SACRAMENTO – Today app-based rideshare and delivery drivers from across the state reacted with anger and frustration that an elected politician in San Diego filed an emergency application for a temporary restraining order seeking to take away the rights of Instacart shoppers in California to earn an income as independent contractors and instead force them to become employees. App-based drivers expressed concern this type of action could extend beyond Instacart and take away the rights of hundreds of thousands of Californians to choose when, where, and how long they work and what companies they work with.
Drivers said this latest action reinforces the need to pass the Protect App-Based Drivers & Services Act for the November 2020 ballot, which would protect the rights of all Californians to earn extra cash as independent drivers while providing new earnings and benefit protections.
“I’m disappointed in the City Attorney’s action. If forced to become an employee, I would lose the supplemental income Instacart offers,” said Natalia Banaszczyk, a public school teacher in the Bay Area who shops with Instacart and uses the extra income to buy school supplies for her students. “Shoppers statewide, not just in San Diego, are now at risk of losing the way we choose to work. We don’t want to be employees, and we want our voices heard. That’s why I support the ballot measure to protect our right to remain independent.”
The Application for a Temporary Restraining Order (TRO) was filed Wednesday, Jan. 29, 2020, by San Diego City Attorney Mara Elliott against Instacart. If granted at a hearing on February 4, the TRO would take away the right of Instacart shoppers statewide to remain independent; if similar TROs are filed against other companies, they could destroy the app-based rideshare and delivery service model and ultimately shut down these services that millions of consumers, small businesses, and disadvantaged communities rely on every day.

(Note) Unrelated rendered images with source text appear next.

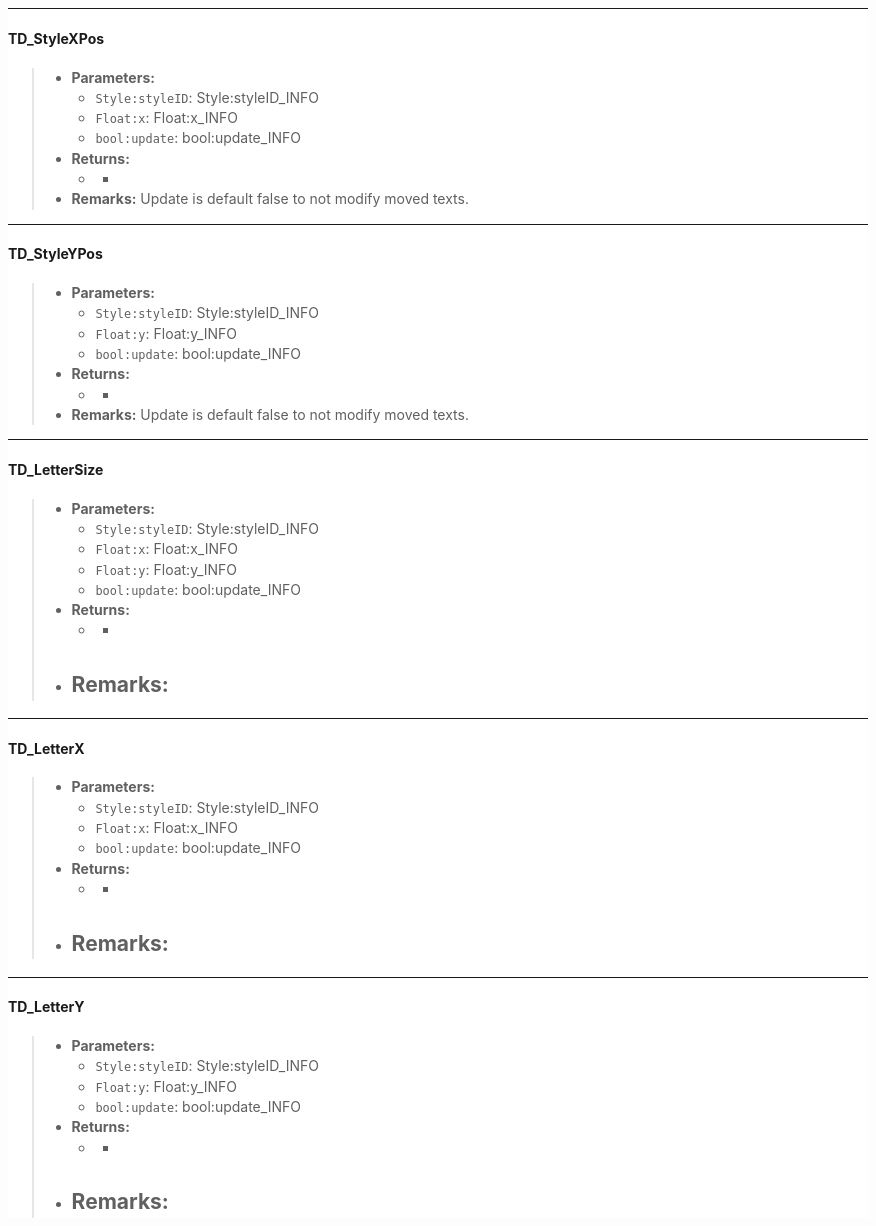***

#### TD_StyleXPos
>* **Parameters:**
>	* `Style:styleID`: Style:styleID_INFO
>	* `Float:x`: Float:x_INFO
>	* `bool:update`: bool:update_INFO
>* **Returns:**
>	* -
>* **Remarks:**
>	Update is default false to not modify moved texts.
 
***

#### TD_StyleYPos
>* **Parameters:**
>	* `Style:styleID`: Style:styleID_INFO
>	* `Float:y`: Float:y_INFO
>	* `bool:update`: bool:update_INFO
>* **Returns:**
>	* -
>* **Remarks:**
>	Update is default false to not modify moved texts.
 
***

#### TD_LetterSize
>* **Parameters:**
>	* `Style:styleID`: Style:styleID_INFO
>	* `Float:x`: Float:x_INFO
>	* `Float:y`: Float:y_INFO
>	* `bool:update`: bool:update_INFO
>* **Returns:**
>	* -
>* **Remarks:**
>	-
 
***

#### TD_LetterX
>* **Parameters:**
>	* `Style:styleID`: Style:styleID_INFO
>	* `Float:x`: Float:x_INFO
>	* `bool:update`: bool:update_INFO
>* **Returns:**
>	* -
>* **Remarks:**
>	-
 
***

#### TD_LetterY
>* **Parameters:**
>	* `Style:styleID`: Style:styleID_INFO
>	* `Float:y`: Float:y_INFO
>	* `bool:update`: bool:update_INFO
>* **Returns:**
>	* -
>* **Remarks:**
>	-
 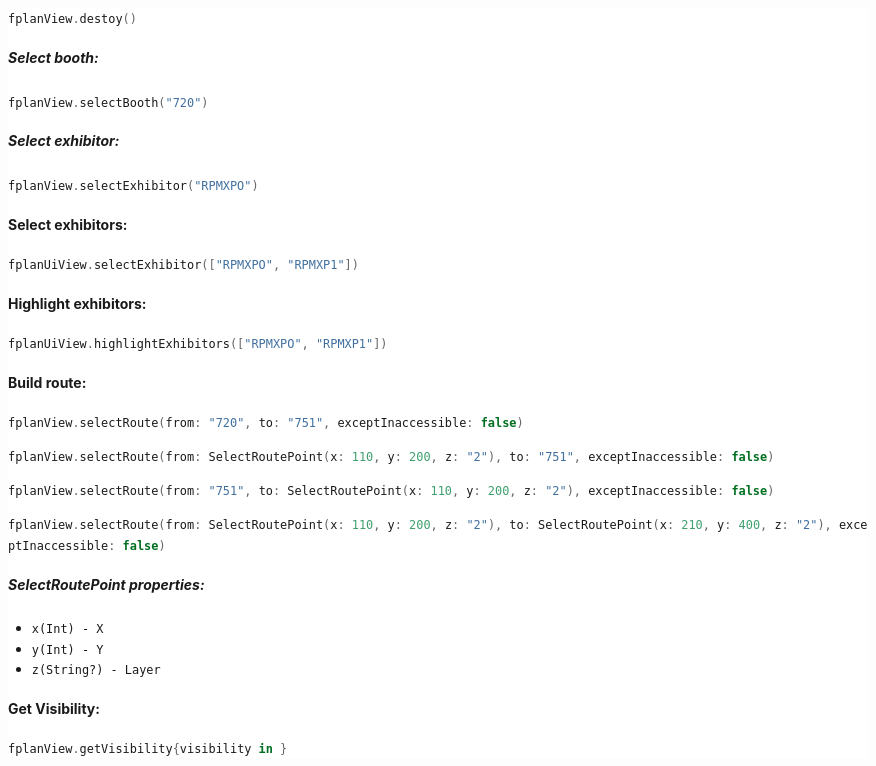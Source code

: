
 ```swift
fplanView.destoy()
```

##### Select booth:

```swift
fplanView.selectBooth("720")
```

##### Select exhibitor:

```swift
fplanView.selectExhibitor("RPMXPO")
```

#### Select exhibitors:

```swift
fplanUiView.selectExhibitor(["RPMXPO", "RPMXP1"])
```

#### Highlight exhibitors:

```swift
fplanUiView.highlightExhibitors(["RPMXPO", "RPMXP1"])
```

#### Build route:

```swift
fplanView.selectRoute(from: "720", to: "751", exceptInaccessible: false)
```

```swift
fplanView.selectRoute(from: SelectRoutePoint(x: 110, y: 200, z: "2"), to: "751", exceptInaccessible: false)
```

```swift
fplanView.selectRoute(from: "751", to: SelectRoutePoint(x: 110, y: 200, z: "2"), exceptInaccessible: false)
```

```swift
fplanView.selectRoute(from: SelectRoutePoint(x: 110, y: 200, z: "2"), to: SelectRoutePoint(x: 210, y: 400, z: "2"), exceptInaccessible: false)
```

##### SelectRoutePoint  properties:

* `x(Int) - X`
* `y(Int) - Y`
* `z(String?) - Layer`

#### Get Visibility:

```swift
fplanView.getVisibility{visibility in }
```
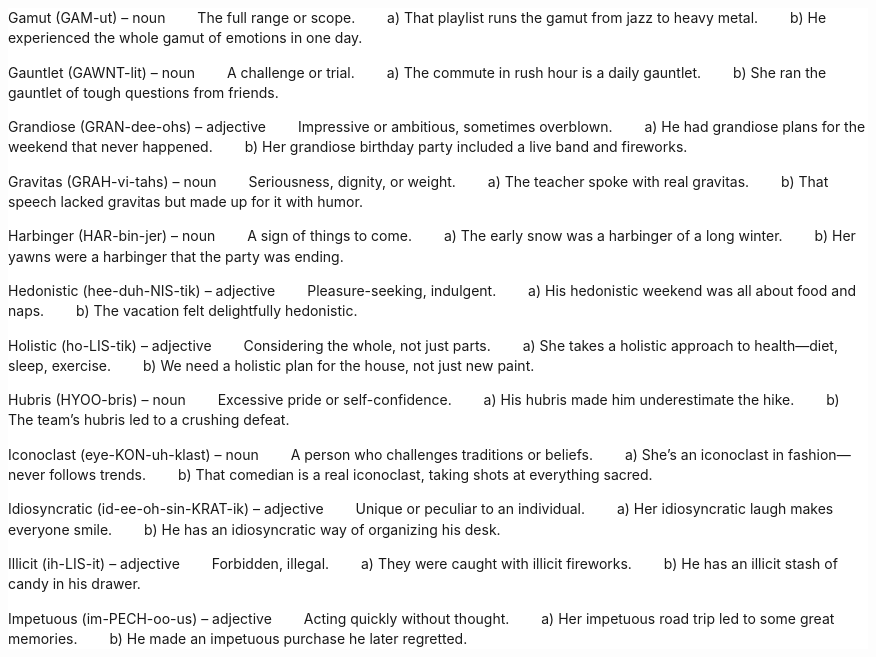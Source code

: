 Gamut (GAM-ut) – noun
  The full range or scope.
  a) That playlist runs the gamut from jazz to heavy metal.
  b) He experienced the whole gamut of emotions in one day.

Gauntlet (GAWNT-lit) – noun
  A challenge or trial.
  a) The commute in rush hour is a daily gauntlet.
  b) She ran the gauntlet of tough questions from friends.

Grandiose (GRAN-dee-ohs) – adjective
  Impressive or ambitious, sometimes overblown.
  a) He had grandiose plans for the weekend that never happened.
  b) Her grandiose birthday party included a live band and fireworks.

Gravitas (GRAH-vi-tahs) – noun
  Seriousness, dignity, or weight.
  a) The teacher spoke with real gravitas.
  b) That speech lacked gravitas but made up for it with humor.

Harbinger (HAR-bin-jer) – noun
  A sign of things to come.
  a) The early snow was a harbinger of a long winter.
  b) Her yawns were a harbinger that the party was ending.

Hedonistic (hee-duh-NIS-tik) – adjective
  Pleasure-seeking, indulgent.
  a) His hedonistic weekend was all about food and naps.
  b) The vacation felt delightfully hedonistic.

Holistic (ho-LIS-tik) – adjective
  Considering the whole, not just parts.
  a) She takes a holistic approach to health—diet, sleep, exercise.
  b) We need a holistic plan for the house, not just new paint.

Hubris (HYOO-bris) – noun
  Excessive pride or self-confidence.
  a) His hubris made him underestimate the hike.
  b) The team’s hubris led to a crushing defeat.

Iconoclast (eye-KON-uh-klast) – noun
  A person who challenges traditions or beliefs.
  a) She’s an iconoclast in fashion—never follows trends.
  b) That comedian is a real iconoclast, taking shots at everything sacred.

Idiosyncratic (id-ee-oh-sin-KRAT-ik) – adjective
  Unique or peculiar to an individual.
  a) Her idiosyncratic laugh makes everyone smile.
  b) He has an idiosyncratic way of organizing his desk.

Illicit (ih-LIS-it) – adjective
  Forbidden, illegal.
  a) They were caught with illicit fireworks.
  b) He has an illicit stash of candy in his drawer.

Impetuous (im-PECH-oo-us) – adjective
  Acting quickly without thought.
  a) Her impetuous road trip led to some great memories.
  b) He made an impetuous purchase he later regretted.
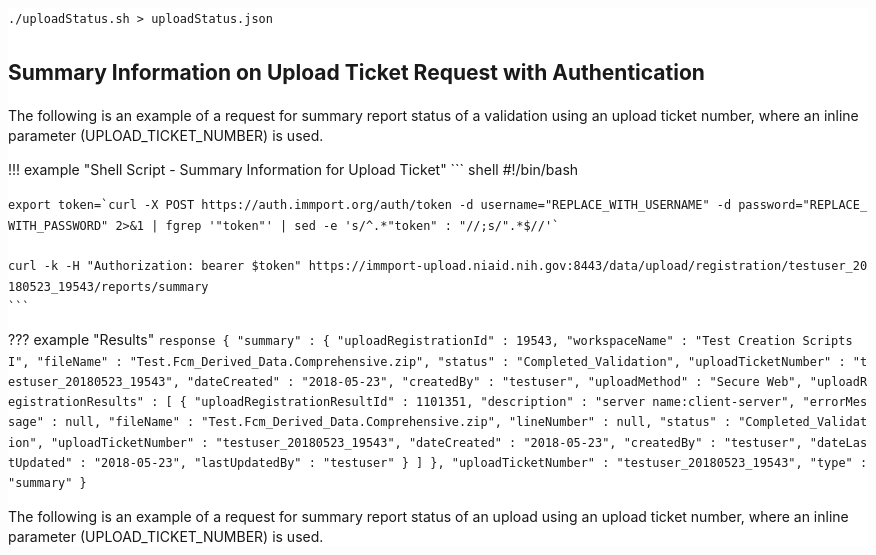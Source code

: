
 ``` shell
./uploadStatus.sh > uploadStatus.json
```
## Summary Information on Upload Ticket Request with Authentication

The following is an example of a request for summary report status of a
validation using an upload ticket number, where an inline parameter
(UPLOAD_TICKET_NUMBER) is used.

!!! example "Shell Script - Summary Information for Upload Ticket"
    ``` shell
    #!/bin/bash

    export token=`curl -X POST https://auth.immport.org/auth/token -d username="REPLACE_WITH_USERNAME" -d password="REPLACE_WITH_PASSWORD" 2>&1 | fgrep '"token"' | sed -e 's/^.*"token" : "//;s/".*$//'`

    curl -k -H "Authorization: bearer $token" https://immport-upload.niaid.nih.gov:8443/data/upload/registration/testuser_20180523_19543/reports/summary
    ```

??? example "Results"
    ``` response
    {
      "summary" : {
        "uploadRegistrationId" : 19543,
        "workspaceName" : "Test Creation Scripts I",
        "fileName" : "Test.Fcm_Derived_Data.Comprehensive.zip",
        "status" : "Completed_Validation",
        "uploadTicketNumber" : "testuser_20180523_19543",
        "dateCreated" : "2018-05-23",
        "createdBy" : "testuser",
        "uploadMethod" : "Secure Web",
        "uploadRegistrationResults" : [ {
          "uploadRegistrationResultId" : 1101351,
          "description" : "server name:client-server",
          "errorMessage" : null,
          "fileName" : "Test.Fcm_Derived_Data.Comprehensive.zip",
          "lineNumber" : null,
          "status" : "Completed_Validation",
          "uploadTicketNumber" : "testuser_20180523_19543",
          "dateCreated" : "2018-05-23",
          "createdBy" : "testuser",
          "dateLastUpdated" : "2018-05-23",
          "lastUpdatedBy" : "testuser"
        } ]
      },
      "uploadTicketNumber" : "testuser_20180523_19543",
      "type" : "summary"
    }
    ```

The following is an example of a request for summary report status of an upload
using an upload ticket number, where an inline parameter (UPLOAD_TICKET_NUMBER)
is used.
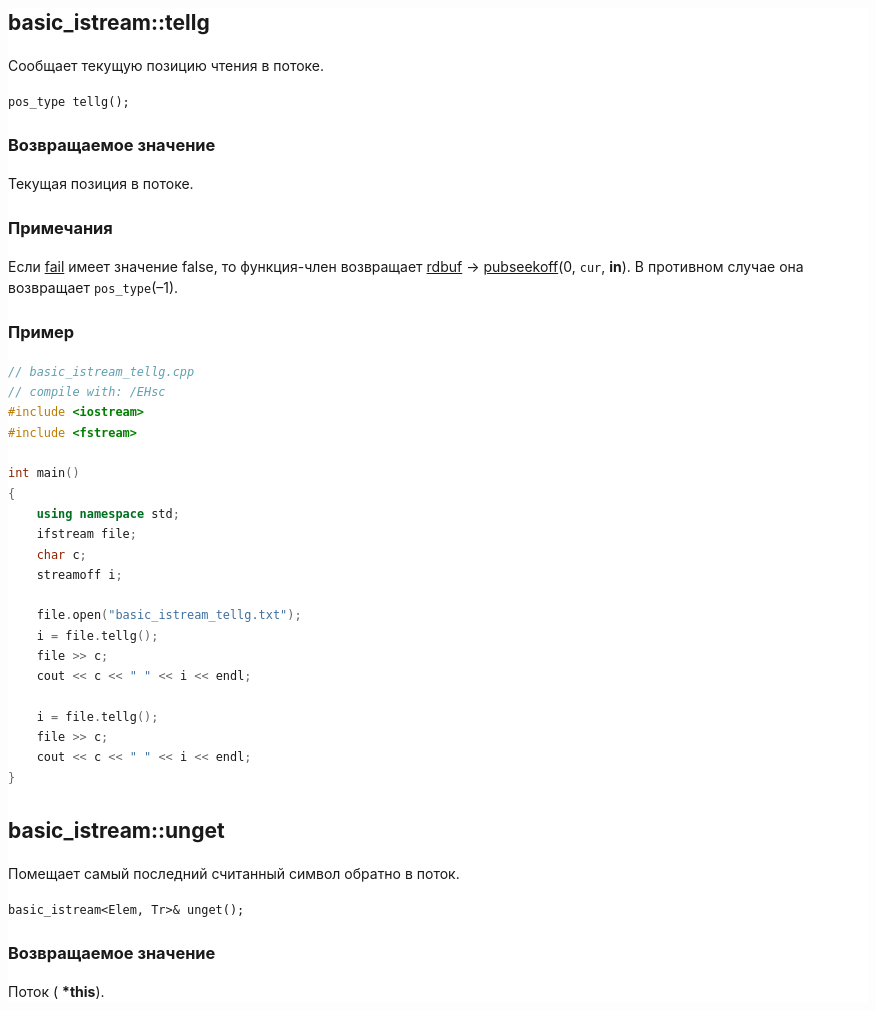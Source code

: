 ##  <a name="tellg"></a>  basic_istream::tellg  
 Сообщает текущую позицию чтения в потоке.  
  
```  
pos_type tellg();
```  
  
### <a name="return-value"></a>Возвращаемое значение  
 Текущая позиция в потоке.  
  
### <a name="remarks"></a>Примечания  
 Если [fail](../standard-library/basic-ios-class.md#fail) имеет значение false, то функция-член возвращает [rdbuf](../standard-library/basic-ios-class.md#rdbuf) -> [pubseekoff](../standard-library/basic-streambuf-class.md#pubseekoff)(0, `cur`, **in**). В противном случае она возвращает `pos_type`(–1).  
  
### <a name="example"></a>Пример  
  
```cpp  
// basic_istream_tellg.cpp  
// compile with: /EHsc  
#include <iostream>  
#include <fstream>  
  
int main()  
{  
    using namespace std;  
    ifstream file;  
    char c;  
    streamoff i;  
  
    file.open("basic_istream_tellg.txt");  
    i = file.tellg();  
    file >> c;  
    cout << c << " " << i << endl;  
  
    i = file.tellg();  
    file >> c;  
    cout << c << " " << i << endl;  
}  
```  
  
##  <a name="unget"></a>  basic_istream::unget  
 Помещает самый последний считанный символ обратно в поток.  
  
```  
basic_istream<Elem, Tr>& unget();
```  
  
### <a name="return-value"></a>Возвращаемое значение  
 Поток ( **\*this**).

“Our partnership with Instacart is strong. The grocery delivery service that Instacart provides helps customers gain access to healthy, better-for-you foods,” said Dorothy Carlow, CEO of Mother’s Market & Kitchen in Southern California. “Instacart bridges us into communities that would otherwise not have access to healthy and organic food options. Together, with Instacart, we have grown our sales which in turn provides more jobs and more growth opportunities for our current and future team members.”
“The ballot measure is our best hope to remain independent,” said Cora Manapat, mother of three from South San Francisco who needs the flexibility to take care of her family. “We get to keep our independence and flexible schedules, and we get new benefits like health care and guaranteed earnings. It’s a win-win.”
Sacramento politicians have pushed a new law (Assembly Bill 5) that threatens to take away the freedom and independence of hundreds of thousands of Californians who earn extra cash as app-based drivers. Politicians want to force app-based drivers to become employees, eliminating their right to choose when, where and how much they work, and what companies they want to work with.
The Protect App-Based Drivers & Services Act is currently gathering signatures to qualify for the November 2020 ballot. More than 30,000 drivers have signed up to support efforts to qualify the initiative for the November ballot.
The measure would protect the rights of Californians who choose to drive with app-based rideshare and delivery platforms to keep their independence. The ballot measure protects flexibility, provides new health benefits and earning guarantees, and strengthens consumer safety provisions.
The ballot measure would also protect the availability of app-based rideshare and food delivery services that millions of consumers use every day, including services that improve mobility for seniors, the disabled and families without a vehicle. These services keep drunk and impaired drivers off our roads and help small businesses such as restaurants and grocers reach millions of new customers.
According to the independent, non-partisan Legislative Analyst’s Office, between 300,000 and 400,000 Californians drive with rideshare and delivery platforms each month. Many earn extra cash using app-based platforms because traditional employment doesn’t fit the needs and realities of their daily lives, including parents who want to work flexible schedules while children are in school, students who want to earn money part-time, retirees looking to supplement fixed incomes or for social interaction and families struggling with California’s high cost of living who need extra income.